General Stewart flew in the Space Shuttle Atlantis in 1985, and was scheduled for a third flight on the Space Shuttle Columbia, but it was canceled due to the Challenger disaster.

He concluded his interview:

“I hope to continue to challenge the person who is scientifically oriented with the idea that life would be prohibitively unlikely unless it were created by God …

In my life I have made a remarkable transition from a person whose faith was in science to the exclusion of religion, to being a person who holds the Scriptures to be truth with science just catching up after 4000 years.”

The courage and risks of space travel were realized with the loss the Space Shuttle Columbia, which broke apart on re-entry in February 1, 2003, killing the entire crew.

The same fate was experienced by the Space Shuttle Challenger, which exploded just 73 seconds after lift-off on JANUARY 28, 1986.

The Challenger’s entire seven member crew was killed, including a high school teacher-the first private citizen to fly aboard the craft.

In his address to the nation, President Ronald Reagan stated:

“Today is a day for mourning … a national loss … The members of the Challenger crew were pioneers …

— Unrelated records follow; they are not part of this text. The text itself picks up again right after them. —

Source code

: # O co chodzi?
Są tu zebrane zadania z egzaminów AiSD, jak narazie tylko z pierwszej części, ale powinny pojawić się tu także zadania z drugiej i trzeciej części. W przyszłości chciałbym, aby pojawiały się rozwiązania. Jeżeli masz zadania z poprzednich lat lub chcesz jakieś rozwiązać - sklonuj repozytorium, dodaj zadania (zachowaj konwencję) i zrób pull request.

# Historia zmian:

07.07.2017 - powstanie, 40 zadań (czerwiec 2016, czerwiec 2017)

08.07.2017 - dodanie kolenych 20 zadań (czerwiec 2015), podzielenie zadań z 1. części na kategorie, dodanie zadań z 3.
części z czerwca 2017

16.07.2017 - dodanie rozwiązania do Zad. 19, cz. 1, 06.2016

The future doesn’t belong to the fainthearted; it belongs to the brave. The Challenger crew was pulling us into the future …”

Reagan continued:

“The crew of the Space Shuttle Challenger honored us by the manner in which they lived their lives.

We will never forget them, nor the last time we saw them, this morning, as they prepared for their journey and waved good-bye and ‘slipped the surly bonds of earth’ to ‘touch the face of God.’”

President Reagan added:

“There’s a coincidence today.

On this day 390 years ago, the great explorer Sir Francis Drake died aboard ship off the coast of Panama.

In his lifetime the great frontiers were the oceans, and a historian later said, ‘He lived by the sea, died on it, and was buried in it.’

Well, today we can say of the Challenger crew: Their dedication was, like Drake’s, complete.”